◆ **EXERCISE**: For the word "blogs", state how many lines of the listing below contain it. Give the number and nothing more.

◆ **GIVEN ENTRIES**:
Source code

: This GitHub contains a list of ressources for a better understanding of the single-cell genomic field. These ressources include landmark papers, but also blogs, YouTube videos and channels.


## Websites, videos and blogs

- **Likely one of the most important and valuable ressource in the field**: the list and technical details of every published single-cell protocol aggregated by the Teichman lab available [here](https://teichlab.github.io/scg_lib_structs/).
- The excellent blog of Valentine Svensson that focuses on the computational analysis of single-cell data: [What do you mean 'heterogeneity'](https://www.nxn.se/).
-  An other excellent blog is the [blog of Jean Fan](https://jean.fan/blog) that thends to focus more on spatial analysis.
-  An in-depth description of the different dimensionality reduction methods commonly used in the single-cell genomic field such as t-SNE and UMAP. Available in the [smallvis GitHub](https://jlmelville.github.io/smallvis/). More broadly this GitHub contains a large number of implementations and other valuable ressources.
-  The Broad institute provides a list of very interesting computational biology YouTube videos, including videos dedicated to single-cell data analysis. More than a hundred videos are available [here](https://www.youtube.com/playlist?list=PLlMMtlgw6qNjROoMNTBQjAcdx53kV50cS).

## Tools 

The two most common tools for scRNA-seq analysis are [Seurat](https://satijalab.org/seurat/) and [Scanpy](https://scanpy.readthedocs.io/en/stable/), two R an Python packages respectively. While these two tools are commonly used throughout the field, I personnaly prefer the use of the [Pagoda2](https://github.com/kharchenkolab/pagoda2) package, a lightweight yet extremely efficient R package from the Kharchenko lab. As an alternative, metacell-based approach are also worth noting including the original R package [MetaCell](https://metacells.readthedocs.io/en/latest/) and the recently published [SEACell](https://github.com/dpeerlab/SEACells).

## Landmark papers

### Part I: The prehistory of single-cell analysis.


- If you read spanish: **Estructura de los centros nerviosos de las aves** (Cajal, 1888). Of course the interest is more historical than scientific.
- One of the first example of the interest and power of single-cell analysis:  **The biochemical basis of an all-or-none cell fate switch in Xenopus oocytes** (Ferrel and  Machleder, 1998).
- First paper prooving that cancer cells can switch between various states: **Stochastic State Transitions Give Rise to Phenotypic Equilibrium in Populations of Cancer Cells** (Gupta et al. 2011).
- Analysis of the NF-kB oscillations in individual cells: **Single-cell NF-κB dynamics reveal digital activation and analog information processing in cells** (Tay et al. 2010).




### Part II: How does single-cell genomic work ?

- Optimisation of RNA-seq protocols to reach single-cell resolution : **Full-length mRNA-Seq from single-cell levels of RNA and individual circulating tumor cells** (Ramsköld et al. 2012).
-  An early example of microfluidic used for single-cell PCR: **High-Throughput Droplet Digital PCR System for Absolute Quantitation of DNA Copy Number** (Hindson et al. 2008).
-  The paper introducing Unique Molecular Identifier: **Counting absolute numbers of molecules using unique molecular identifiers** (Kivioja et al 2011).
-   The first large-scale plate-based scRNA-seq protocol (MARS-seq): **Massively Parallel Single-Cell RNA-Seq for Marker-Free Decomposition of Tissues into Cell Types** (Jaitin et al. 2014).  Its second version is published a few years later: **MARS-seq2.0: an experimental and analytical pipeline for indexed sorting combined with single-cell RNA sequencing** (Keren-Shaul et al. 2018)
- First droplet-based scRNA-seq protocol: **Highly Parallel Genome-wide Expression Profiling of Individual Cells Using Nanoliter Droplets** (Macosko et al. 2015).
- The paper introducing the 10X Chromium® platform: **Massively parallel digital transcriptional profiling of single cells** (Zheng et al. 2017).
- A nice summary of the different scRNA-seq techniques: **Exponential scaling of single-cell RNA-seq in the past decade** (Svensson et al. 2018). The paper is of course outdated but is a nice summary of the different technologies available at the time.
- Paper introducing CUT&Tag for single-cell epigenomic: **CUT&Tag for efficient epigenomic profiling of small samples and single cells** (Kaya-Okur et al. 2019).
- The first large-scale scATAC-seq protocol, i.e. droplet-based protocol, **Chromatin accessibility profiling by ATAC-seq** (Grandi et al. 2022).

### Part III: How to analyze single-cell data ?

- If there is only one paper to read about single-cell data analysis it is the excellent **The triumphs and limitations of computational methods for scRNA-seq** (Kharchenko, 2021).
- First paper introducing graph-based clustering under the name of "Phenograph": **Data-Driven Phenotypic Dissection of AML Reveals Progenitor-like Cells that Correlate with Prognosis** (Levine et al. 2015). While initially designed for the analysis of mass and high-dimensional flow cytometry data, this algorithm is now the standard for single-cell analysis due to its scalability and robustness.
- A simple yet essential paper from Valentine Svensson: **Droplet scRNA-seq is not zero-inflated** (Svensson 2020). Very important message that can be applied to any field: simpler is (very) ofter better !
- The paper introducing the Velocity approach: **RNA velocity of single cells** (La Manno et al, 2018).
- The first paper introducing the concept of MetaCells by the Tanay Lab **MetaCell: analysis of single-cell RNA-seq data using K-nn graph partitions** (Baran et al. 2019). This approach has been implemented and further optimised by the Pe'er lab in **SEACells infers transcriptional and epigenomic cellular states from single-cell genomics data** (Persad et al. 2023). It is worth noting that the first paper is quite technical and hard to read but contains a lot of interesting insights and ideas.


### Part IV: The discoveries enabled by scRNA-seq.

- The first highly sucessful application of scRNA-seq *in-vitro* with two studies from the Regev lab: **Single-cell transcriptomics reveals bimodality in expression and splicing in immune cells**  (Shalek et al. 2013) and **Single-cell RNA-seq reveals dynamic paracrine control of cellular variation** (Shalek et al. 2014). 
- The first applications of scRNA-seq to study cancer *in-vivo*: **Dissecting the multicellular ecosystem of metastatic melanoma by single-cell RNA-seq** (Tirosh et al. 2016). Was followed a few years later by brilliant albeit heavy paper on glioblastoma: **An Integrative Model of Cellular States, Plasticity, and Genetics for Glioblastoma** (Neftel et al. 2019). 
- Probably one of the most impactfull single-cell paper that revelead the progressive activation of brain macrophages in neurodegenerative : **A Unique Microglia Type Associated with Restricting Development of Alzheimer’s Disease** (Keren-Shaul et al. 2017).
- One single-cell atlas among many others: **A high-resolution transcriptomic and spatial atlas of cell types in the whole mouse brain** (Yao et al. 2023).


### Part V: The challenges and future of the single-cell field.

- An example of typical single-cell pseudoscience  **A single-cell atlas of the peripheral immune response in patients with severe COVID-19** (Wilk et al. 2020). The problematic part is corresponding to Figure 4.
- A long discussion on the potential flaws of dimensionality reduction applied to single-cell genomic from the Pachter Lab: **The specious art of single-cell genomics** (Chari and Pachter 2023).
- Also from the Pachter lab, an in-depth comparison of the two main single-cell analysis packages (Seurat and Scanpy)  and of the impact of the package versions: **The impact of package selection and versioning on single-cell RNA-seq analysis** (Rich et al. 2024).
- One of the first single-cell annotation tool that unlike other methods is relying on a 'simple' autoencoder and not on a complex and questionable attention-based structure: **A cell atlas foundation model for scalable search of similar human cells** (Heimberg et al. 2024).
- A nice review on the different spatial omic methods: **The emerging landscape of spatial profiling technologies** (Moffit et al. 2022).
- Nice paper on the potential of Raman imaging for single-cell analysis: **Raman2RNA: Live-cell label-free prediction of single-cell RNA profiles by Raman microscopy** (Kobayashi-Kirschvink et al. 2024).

◆ **EXERCISE RESULT**: 2